━━━ Extracted entries

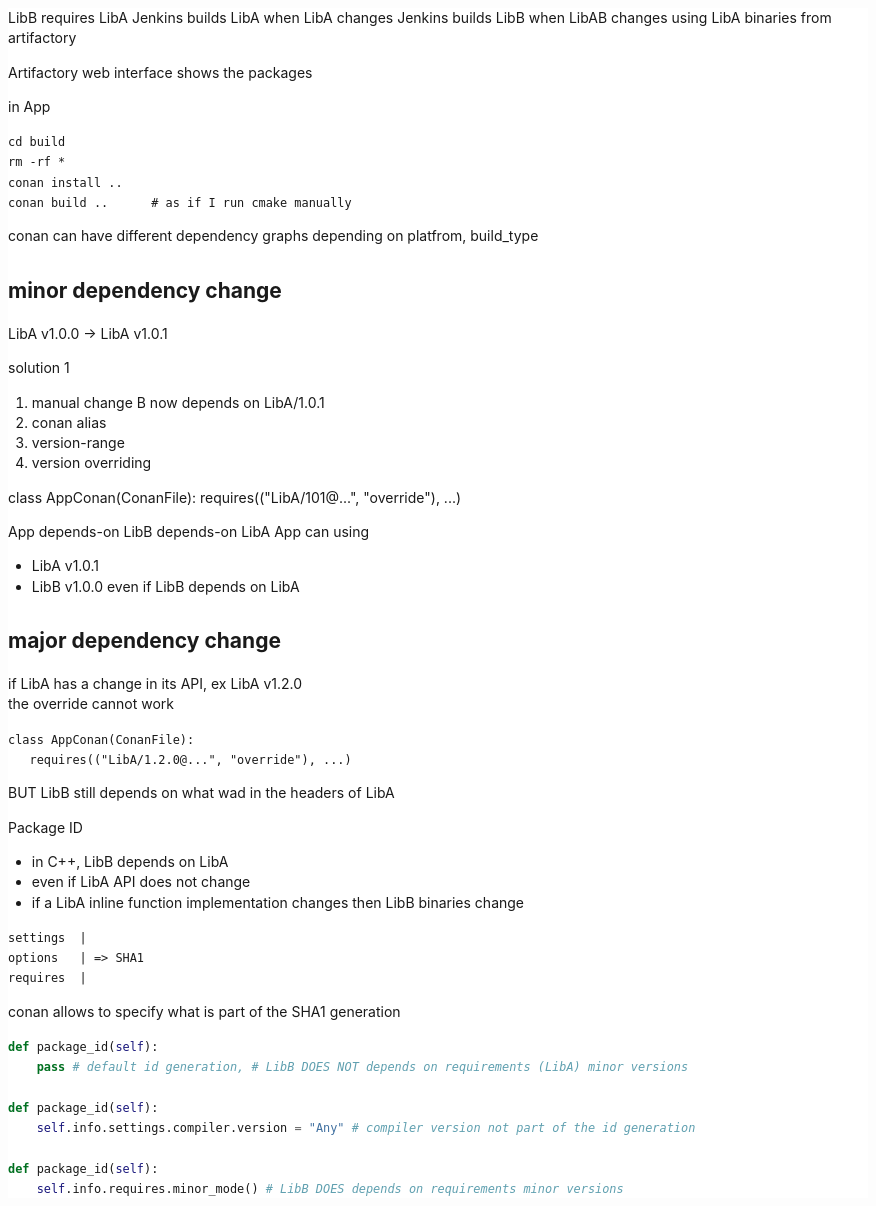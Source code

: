 LibB requires LibA
Jenkins builds LibA when LibA changes
Jenkins builds LibB when LibAB changes using LibA binaries from artifactory

Artifactory web interface shows the packages 


in App
```
cd build
rm -rf *
conan install ..
conan build ..      # as if I run cmake manually
```

conan can have different dependency graphs depending on platfrom, build_type


## minor dependency change
LibA v1.0.0 -> LibA v1.0.1

solution 1<br>
1. manual change B now depends on LibA/1.0.1<br>
2. conan alias
3. version-range
4. version overriding

class AppConan(ConanFile):
   requires(("LibA/101@...", "override"), ...)

App depends-on LibB depends-on LibA
App can using
- LibA v1.0.1
- LibB v1.0.0
even if LibB depends on LibA

## major dependency change

if LibA has a change in its API, ex LibA v1.2.0<br>
the override cannot work<br>
```
class AppConan(ConanFile):
   requires(("LibA/1.2.0@...", "override"), ...)
```

BUT LibB still depends on what wad in the headers of LibA


Package ID
- in C++, LibB depends on LibA
- even if LibA API does not change
- if a LibA inline function implementation changes then LibB binaries change
```
settings  |
options   | => SHA1
requires  |
```
conan allows to specify what is part of the SHA1 generation
```python
def package_id(self):
    pass # default id generation, # LibB DOES NOT depends on requirements (LibA) minor versions

def package_id(self):
    self.info.settings.compiler.version = "Any" # compiler version not part of the id generation

def package_id(self):
    self.info.requires.minor_mode() # LibB DOES depends on requirements minor versions

```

━━━━━━

- Exercise prompt:
Could you restate word for word the lines above from the one containing "solution 1<br>" through the one containing "- LibB v1.0.0", both included, and nothing else?

- Answer section:
solution 1<br>
1. manual change B now depends on LibA/1.0.1<br>
2. conan alias
3. version-range
4. version overriding

class AppConan(ConanFile):
   requires(("LibA/101@...", "override"), ...)

App depends-on LibB depends-on LibA
App can using
- LibA v1.0.1
- LibB v1.0.0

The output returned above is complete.